For now, the `--objects` flag is the only option that can be used in
combination with `-z`. In this mode, the object path is not truncated at
newlines. In a subsequent commit, NUL-delimiter support for other
options is added.
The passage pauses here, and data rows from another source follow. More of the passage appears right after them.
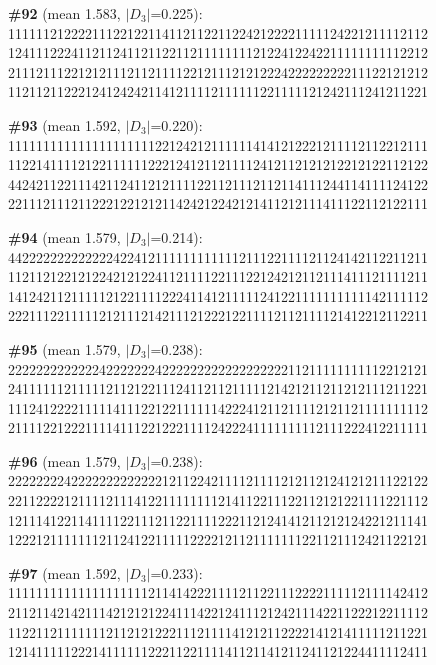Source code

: \documentclass[10pt]{article}
\begin{document}
\noindent\textbf{\#92} (mean 1.583, $|D_3|$=0.225):\\
111111212222111221221141121122112242122221111124221211112112\\
124111222411211241121122112111111112122412242211111111112212\\
211121112212121112112111122121112121222422222222211122121212\\
112112112221241242421141211112111111221111121242111241211221\medskip

\noindent\textbf{\#93} (mean 1.592, $|D_3|$=0.220):\\
111111111111111111111221242121111114141212221211112112212111\\
112214111121221111112221241211211112412112121212212122112122\\
442421122111421124112121111221121112112114111244114111124122\\
221112111211222122121211424212242121411212111411122112122111\medskip

\noindent\textbf{\#94} (mean 1.579, $|D_3|$=0.214):\\
442222222222222422412111111111111211122111121124142112211211\\
112112122121224212122411211112211122124212112111411121111211\\
141242112111112122111122241141211111241221111111111142111112\\
222111221111121211121421112122212211112112111121412212112211\medskip

\noindent\textbf{\#95} (mean 1.579, $|D_3|$=0.238):\\
222222222222242222222422222222222222222211211111111112212121\\
241111112111112112122111241121121111121421211211212111211221\\
111241222211111411122122111111422241211211112121121111111112\\
211112212221111411122122211112422241111111112111222412211111\medskip

\noindent\textbf{\#96} (mean 1.579, $|D_3|$=0.238):\\
222222224222222222222212112242111121111212112124121211122122\\
221122221211112111412211111111214112211122112121221111221112\\
121114122114111122111211221111222112124141211212124221211141\\
122212111111121124122111112222121121111111221121112421122121\medskip

\noindent\textbf{\#97} (mean 1.592, $|D_3|$=0.233):\\
111111111111111111112114142221111211221112222111112111142412\\
211211421421114212121224111422124111212421114221122212211112\\
112211211111112112121222111211114121211222214121411111211221\\
121411111222141111112221122111141121141211241121224411112411\medskip
\end{document}
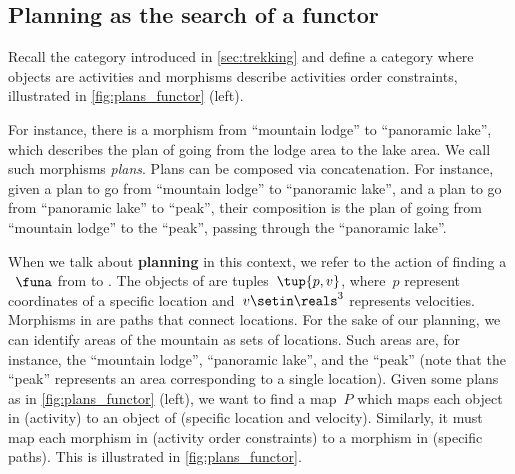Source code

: \subsection{Planning as the search of a functor}

\begin{example}
    \label{ex:planning-as-search-functor}
    Recall the category \Berg introduced in \cref{sec:trekking} and define a category \Plans where objects are activities and morphisms describe activities order constraints, illustrated in \cref{fig:plans_functor} (left).

    For instance, there is a morphism from ``mountain lodge'' to ``panoramic lake'', which describes the plan of going from the lodge area to the lake area.
    We call such morphisms \emph{plans}.
    Plans can be composed via concatenation.
    For instance, given a plan to go from ``mountain lodge'' to ``panoramic lake'', and a plan to go from ``panoramic lake'' to ``peak'', their composition is the plan of going from ``mountain lodge'' to the ``peak'', passing through the ``panoramic lake''.

    When we talk about \textbf{planning} in this context, we refer to the action of finding a ~$\funa$ from \Plans to \Berg.
    The objects of \Berg are tuples~$\tup{p,v}$, where~$p$ represent coordinates of a specific location and~$v\setin \reals^3$ represents velocities.
    Morphisms in \Berg are paths that connect locations.
    For the sake of our planning, we can identify areas of the mountain as sets of locations.
    Such areas are, for instance, the ``mountain lodge'', ``panoramic lake'', and the
    ``peak'' (note that the ``peak'' represents an area corresponding to a single location).
    Given some plans as in \cref{fig:plans_functor} (left), we want to find a map~$P$ which maps each object in \Plans (activity) to an object of \Berg (specific location and velocity).
    Similarly, it must map each morphism in \Plans (activity order constraints) to a morphism in \Berg (specific paths).
    This is illustrated in \cref{fig:plans_functor}.
\end{example}

\begin{figure*}[h!]
    \centering
    \caption{Planning .}
    \label{fig:plans_functor}
\end{figure*}

\vfill
\clearpage
\vfill

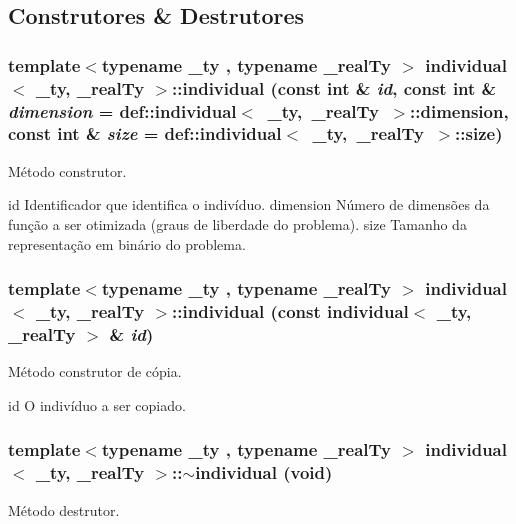 \subsection{Construtores \& Destrutores}
\hypertarget{classindividual_af3455065daf6ab90fdb5c3e6347e453f}{
\subsubsection[{individual}]{\setlength{\rightskip}{0pt plus 5cm}template$<$typename \_\-ty , typename \_\-realTy $>$ {\bf individual}$<$ \_\-ty, \_\-realTy $>$::{\bf individual} (const int \& {\em id}, \/  const int \& {\em dimension} = {\ttfamily def::individual$<$~\_\-ty,~\_\-realTy~$>$::dimension}, \/  const int \& {\em size} = {\ttfamily def::individual$<$~\_\-ty,~\_\-realTy~$>$::size})}}
\label{classindividual_af3455065daf6ab90fdb5c3e6347e453f}
Método construtor.

id Identificador que identifica o indivíduo.  dimension Número de dimensões da função a ser otimizada (graus de liberdade do problema).  size Tamanho da representação em binário do problema. \hypertarget{classindividual_ab73b6268c2159515fc0bd845fbbbb13c}{
\subsubsection[{individual}]{\setlength{\rightskip}{0pt plus 5cm}template$<$typename \_\-ty , typename \_\-realTy $>$ {\bf individual}$<$ \_\-ty, \_\-realTy $>$::{\bf individual} (const {\bf individual}$<$ \_\-ty, \_\-realTy $>$ \& {\em id})}}
\label{classindividual_ab73b6268c2159515fc0bd845fbbbb13c}
Método construtor de cópia.

id O indivíduo a ser copiado. \hypertarget{classindividual_a987acf66924e969f29e3091faf6776b3}{
\subsubsection[{$\sim$individual}]{\setlength{\rightskip}{0pt plus 5cm}template$<$typename \_\-ty , typename \_\-realTy $>$ {\bf individual}$<$ \_\-ty, \_\-realTy $>$::$\sim${\bf individual} (void)}}
\label{classindividual_a987acf66924e969f29e3091faf6776b3}
Método destrutor. 

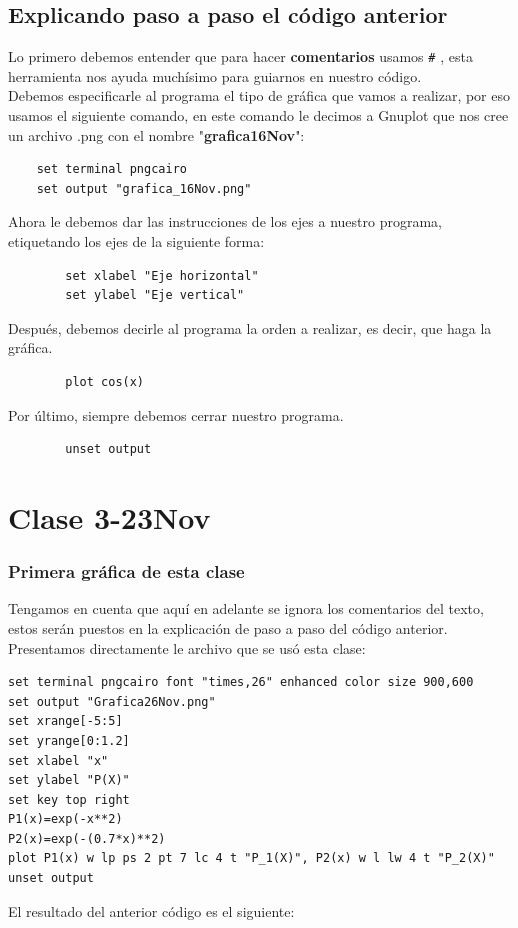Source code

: \documentclass[onecolumn]{article} %
\begin{document}
\subsection{Explicando paso a paso el código anterior}
Lo primero debemos entender que para hacer \textbf{comentarios} usamos \verb+#+ , esta herramienta nos ayuda muchísimo para guiarnos en nuestro código.\\
Debemos especificarle al programa el tipo de gráfica que vamos a realizar, por eso usamos el siguiente comando, en este comando le decimos a Gnuplot que nos cree un archivo .png con el nombre "\textbf{grafica16Nov}":
	\begin{verbatim}
	set terminal pngcairo
	set output "grafica_16Nov.png"
	\end{verbatim}
Ahora le debemos dar las instrucciones de los ejes a nuestro programa, etiquetando los ejes de la siguiente forma:
	\begin{verbatim}
		set xlabel "Eje horizontal"
		set ylabel "Eje vertical"
	\end{verbatim}
Después, debemos decirle al programa la orden a realizar, es decir, que haga la gráfica.
	\begin{verbatim}
		plot cos(x)
	\end{verbatim}
Por último, siempre debemos cerrar nuestro programa.
	\begin{verbatim}
		unset output
	\end{verbatim}
\section{Clase 3-23Nov}
\subsubsection{Primera gráfica de esta clase}
Tengamos en cuenta que aquí en adelante se ignora los comentarios del texto, estos serán puestos en la explicación de paso a paso del código anterior. Presentamos directamente le archivo que se usó esta clase:
	\begin{verbatim}
set terminal pngcairo font "times,26" enhanced color size 900,600
set output "Grafica26Nov.png"
set xrange[-5:5]
set yrange[0:1.2]
set xlabel "x"
set ylabel "P(X)"
set key top right
P1(x)=exp(-x**2)
P2(x)=exp(-(0.7*x)**2)
plot P1(x) w lp ps 2 pt 7 lc 4 t "P_1(X)", P2(x) w l lw 4 t "P_2(X)"
unset output

	\end{verbatim}
El resultado del anterior código es el siguiente:
\end{document}
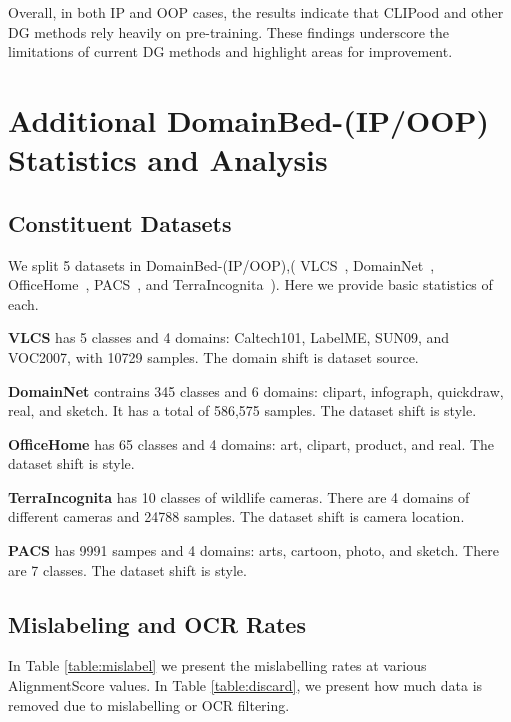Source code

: \documentclass{article} %
\begin{document}
Overall, in both IP and OOP cases, the results indicate that CLIPood and other DG methods rely heavily on pre-training. These findings underscore the limitations of current DG methods and highlight areas for improvement.

\color{black}
\section{Additional DomainBed-(IP/OOP)  Statistics and Analysis}
\label{sec:addl_analysis}
\subsection{Constituent Datasets }

We split 5 datasets in DomainBed-(IP/OOP),( VLCS~\citep{fang2013unbiased}, DomainNet~\citep{peng2019moment}, OfficeHome~\citep{ganin2016domain}, PACS~\citep{li2017deeper}, and TerraIncognita~\citep{beery2018recognition}). Here we provide basic statistics of each.

\textbf{VLCS} has 5 classes and  4 domains: Caltech101, LabelME, SUN09, and VOC2007, with 10729 samples. The domain shift is dataset source. 

\textbf{DomainNet} contrains 345 classes and 6 domains: clipart, infograph, quickdraw, real, and sketch. It has a total of 586,575 samples. The dataset shift is style.

\textbf{OfficeHome} has 65 classes and 4 domains: art, clipart, product, and real. The dataset shift is style. 

\textbf{TerraIncognita} has 10 classes of wildlife cameras. There are 4 domains of different cameras and 24788 samples.  The dataset shift is camera location. 

\textbf{PACS} has 9991 sampes and 4 domains: arts, cartoon, photo, and sketch. There are 7 classes.  The dataset shift is style. 



\subsection{Mislabeling and OCR Rates}

In Table \ref{table:mislabel} we present the mislabelling rates at various AlignmentScore values.  In Table \ref{table:discard}, we present how much data is removed due to mislabelling or OCR filtering.  
\end{document}
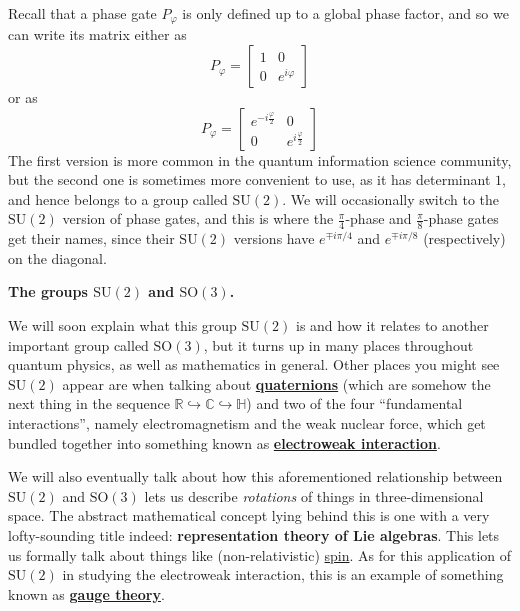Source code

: \documentclass[fleqn,a4paper]{article}
\newenvironment{technical}[1]{\textbf{#1.}\par\vspace{.5\baselineskip}\everypar{\setlength{\parindent}{1.5em}}}{}
\theoremstyle{definition}
\theoremstyle{definition}
\theoremstyle{definition}
\theoremstyle{definition}
\theoremstyle{remark}
\begin{document}
Recall that a phase gate \(P_\varphi\) is only defined up to a global phase factor, and so we can write its matrix either as
\[
  P_\varphi =
  \begin{bmatrix}
    1 & 0
  \\0 & e^{i\varphi}
  \end{bmatrix}
\]
or as
\[
  P_\varphi =
  \begin{bmatrix}
    e^{-i\frac{\varphi}{2}} & 0
  \\0 & e^{i\frac{\varphi}{2}}
  \end{bmatrix}
\]
The first version is more common in the quantum information science community, but the second one is sometimes more convenient to use, as it has determinant \(1\), and hence belongs to a group called \(\mathrm{SU}(2)\).
We will occasionally switch to the \(\mathrm{SU}(2)\) version of phase gates, and this is where the \(\frac{\pi}{4}\)-phase and \(\frac{\pi}{8}\)-phase gates get their names, since their \(\mathrm{SU}(2)\) versions have \(e^{\mp i\pi/4}\) and \(e^{\mp i\pi/8}\) (respectively) on the diagonal.

\begin{technical}{The groups $\mathrm{SU}(2)$ and $\mathrm{SO}(3)$}
We will soon explain what this group \(\mathrm{SU}(2)\) is and how it relates to another important group called \(\mathrm{SO}(3)\), but it turns up in many places throughout quantum physics, as well as mathematics in general.
Other places you might see \(\mathrm{SU}(2)\) appear are when talking about \href{https://en.wikipedia.org/wiki/Quaternion}{\textbf{quaternions}} (which are somehow the next thing in the sequence \(\mathbb{R}\hookrightarrow\mathbb{C}\hookrightarrow\mathbb{H}\)) and two of the four ``fundamental interactions'', namely electromagnetism and the weak nuclear force, which get bundled together into something known as \href{https://en.wikipedia.org/wiki/Electroweak_interaction}{\textbf{electroweak interaction}}.

We will also eventually talk about how this aforementioned relationship between \(\mathrm{SU}(2)\) and \(\mathrm{SO}(3)\) lets us describe \emph{rotations} of things in three-dimensional space.
The abstract mathematical concept lying behind this is one with a very lofty-sounding title indeed: \textbf{representation theory of Lie algebras}.
This lets us formally talk about things like (non-relativistic) \href{https://en.wikipedia.org/wiki/Spin_(physics)}{spin}.
As for this application of \(\mathrm{SU}(2)\) in studying the electroweak interaction, this is an example of something known as \href{https://en.wikipedia.org/wiki/Gauge_theory}{\textbf{gauge theory}}.

\end{technical}
\end{document}
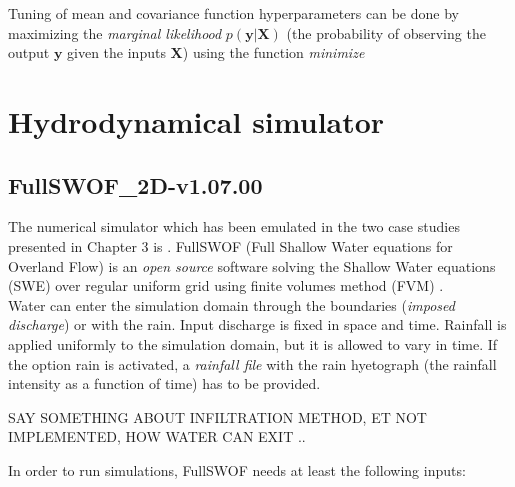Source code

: Tuning of mean and covariance function hyperparameters can be done by maximizing the \emph{marginal likelihood} $p(\bm{y}\vert \bm{X})$ (the probability of observing the output $\bm{y}$ given the inputs $\bm{X}$) using the function \emph{minimize}  
 
\section{Hydrodynamical simulator}

\subsection{FullSWOF\_2D-v1.07.00}

The numerical simulator which has been emulated in the two case studies presented in Chapter 3 is . FullSWOF (Full Shallow Water equations for Overland Flow) is an \emph{open source} software solving the Shallow Water equations (SWE) over regular uniform grid using finite volumes method (FVM) %
\autocite{the_fullswof_team_fullswof_2018}. \\
 
Water can enter the simulation domain through the boundaries (\emph{imposed discharge}) or with the rain.
Input discharge is fixed in space and time. Rainfall is applied uniformly to the simulation domain, but it is allowed to vary in time. If the option rain is activated, a \emph{rainfall file} with the rain hyetograph (the rainfall intensity as a function of time) has to be provided.   

SAY SOMETHING ABOUT INFILTRATION METHOD, ET NOT IMPLEMENTED, HOW WATER CAN EXIT .. 

In order to run simulations, FullSWOF needs at least the following inputs:
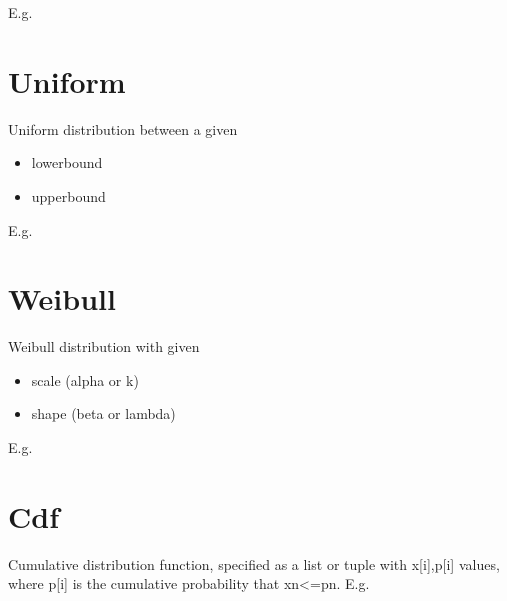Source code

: \documentclass[letterpaper,10pt,english]{sphinxmanual}
\begin{document}
E.g.

\begin{sphinxVerbatim}[commandchars=\\\{\}]
    
\end{sphinxVerbatim}


\section{Uniform}
\label{\detokenize{Distributions:uniform}}
Uniform distribution between a given
\begin{itemize}
\item {} 
lowerbound

\item {} 
upperbound

\end{itemize}

E.g.

\begin{sphinxVerbatim}[commandchars=\\\{\}]
   
\end{sphinxVerbatim}


\section{Weibull}
\label{\detokenize{Distributions:weibull}}
Weibull distribution with given
\begin{itemize}
\item {} 
scale (alpha or k)

\item {} 
shape (beta or lambda)

\end{itemize}

E.g.

\begin{sphinxVerbatim}[commandchars=\\\{\}]
     
\end{sphinxVerbatim}


\section{Cdf}
\label{\detokenize{Distributions:cdf}}
Cumulative distribution function, specified as a list or tuple with x{[}i{]},p{[}i{]} values, where p{[}i{]} is the cumulative probability
that xn\textless{}=pn. E.g.
\end{document}
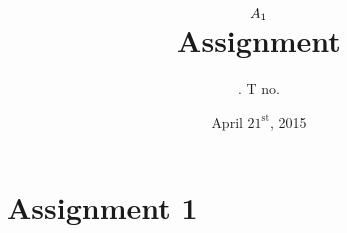 \documentclass[11pt]{article}
\title{
	$A_{\ass}$ \\
	{\large Assignment \ass}
}
\author{
	\name. T no. \tno
}
\date{April $21^{\text{st}}$, 2015}
\newcommand{\ass}{1}
\begin{document}
\maketitle

\section{Assignment \ass}


\begin{question}
\end{question}
\end{document}
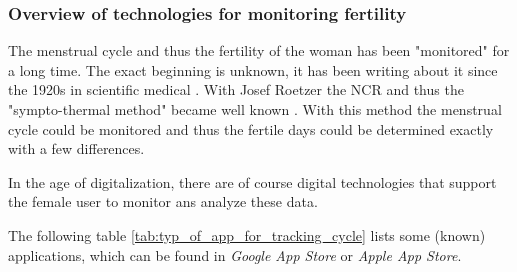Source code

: \subsubsection{Overview of technologies for monitoring fertility}
The menstrual cycle and thus the fertility of the woman has been "monitored" for a long time. The exact beginning is unknown, it has been writing about it since the 1920s in scientific medical \cite{rotzer1988geschichte}. %
With Josef Roetzer the \ac{NCR} and thus the "sympto-thermal method" became well known \cite{roetzer1968erweiterte}. With this method the menstrual cycle could be monitored and thus the fertile days could be determined exactly with a few differences.

In the age of digitalization, there are of course digital technologies that support the female user to monitor ans analyze these data.

The following table \ref{tab:typ_of_app_for_tracking_cycle} lists some (known) applications, which can be found in \textit{Google App Store} or \textit{Apple App Store}.


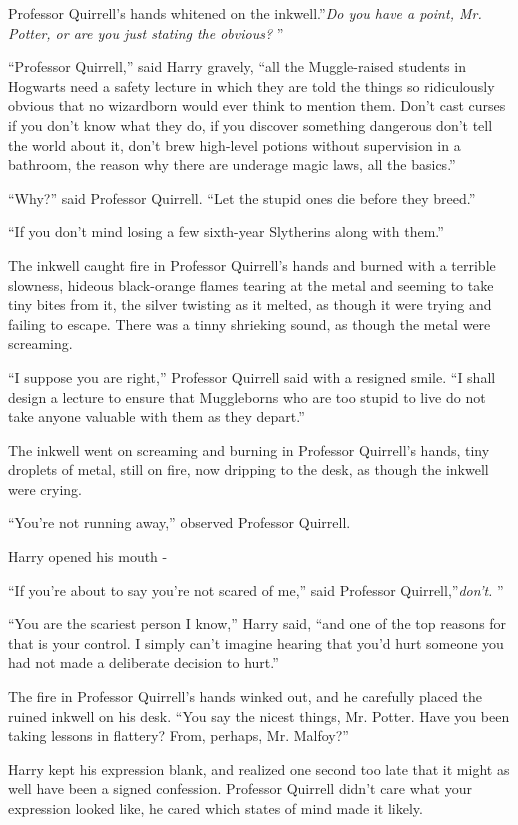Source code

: Professor Quirrell's hands whitened on the inkwell.''\emph{Do you have a
point, Mr. Potter, or are you just stating the obvious?} ''

``Professor Quirrell,'' said Harry gravely, ``all the Muggle-raised
students in Hogwarts need a safety lecture in which they are told the
things so ridiculously obvious that no wizardborn would ever think to
mention them. Don't cast curses if you don't know what they do, if you
discover something dangerous don't tell the world about it, don't brew
high-level potions without supervision in a bathroom, the reason why
there are underage magic laws, all the basics.''

``Why?'' said Professor Quirrell. ``Let the stupid ones die before they
breed.''

``If you don't mind losing a few sixth-year Slytherins along with
them.''

The inkwell caught fire in Professor Quirrell's hands and burned with a
terrible slowness, hideous black-orange flames tearing at the metal and
seeming to take tiny bites from it, the silver twisting as it melted, as
though it were trying and failing to escape. There was a tinny shrieking
sound, as though the metal were screaming.

``I suppose you are right,'' Professor Quirrell said with a resigned
smile. ``I shall design a lecture to ensure that Muggleborns who are too
stupid to live do not take anyone valuable with them as they depart.''

The inkwell went on screaming and burning in Professor Quirrell's hands,
tiny droplets of metal, still on fire, now dripping to the desk, as
though the inkwell were crying.

``You're not running away,'' observed Professor Quirrell.

Harry opened his mouth -

``If you're about to say you're not scared of me,'' said Professor
Quirrell,''\emph{don't.} ''

``You are the scariest person I know,'' Harry said, ``and one of the top
reasons for that is your control. I simply can't imagine hearing that
you'd hurt someone you had not made a deliberate decision to hurt.''

The fire in Professor Quirrell's hands winked out, and he carefully
placed the ruined inkwell on his desk. ``You say the nicest things, Mr.
Potter. Have you been taking lessons in flattery? From, perhaps, Mr.
Malfoy?''

Harry kept his expression blank, and realized one second too late that
it might as well have been a signed confession. Professor Quirrell
didn't care what your expression looked like, he cared which states of
mind made it likely.


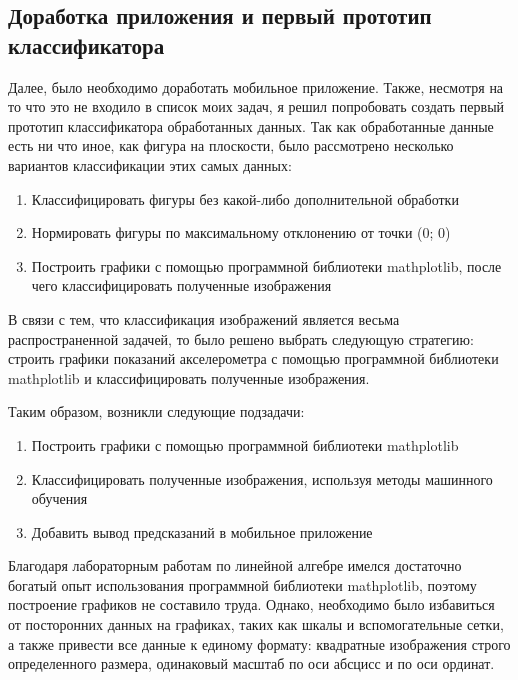 \subsection{Доработка приложения и первый прототип классификатора}
Далее, было необходимо доработать мобильное приложение. Также, несмотря на то что это не входило в список моих задач, я решил попробовать создать первый прототип классификатора обработанных данных.
Так как обработанные данные есть ни что иное, как фигура на плоскости, было рассмотрено несколько вариантов классификации этих самых данных:
\begin{enumerate}
    \item Классифицировать фигуры без какой-либо дополнительной обработки
    \item Нормировать фигуры по максимальному отклонению от точки (0; 0)
    \item Построить графики с помощью программной библиотеки mathplotlib, после чего классифицировать полученные изображения
\end{enumerate}
В связи с тем, что классификация изображений является весьма распространенной задачей, то было решено выбрать следующую стратегию: строить графики показаний акселерометра с помощью программной библиотеки mathplotlib и классифицировать полученные изображения.

Таким образом, возникли следующие подзадачи:
\begin{enumerate}
    \item Построить графики с помощью программной библиотеки mathplotlib
    \item Классифицировать полученные изображения, используя методы машинного обучения
    \item Добавить вывод предсказаний в мобильное приложение
\end{enumerate}
Благодаря лабораторным работам по линейной алгебре имелся достаточно богатый опыт использования программной библиотеки mathplotlib, поэтому построение графиков не составило труда. Однако, необходимо было избавиться от посторонних данных на графиках, таких как шкалы и вспомогательные сетки, а также привести все данные к единому формату: квадратные изображения строго определенного размера, одинаковый масштаб по оси абсцисс и по оси ординат.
Other options that do not make sense with be used in
combination with `-z` are rejected.

Signed-off-by: Justin Tobler <jltobler@gmail.com>
---
 Documentation/rev-list-options.adoc | 18 +++++++++++++
 builtin/rev-list.c                  | 39 +++++++++++++++++++++++++----
 t/t6000-rev-list-misc.sh            | 34 +++++++++++++++++++++++++
 3 files changed, 86 insertions(+), 5 deletions(-)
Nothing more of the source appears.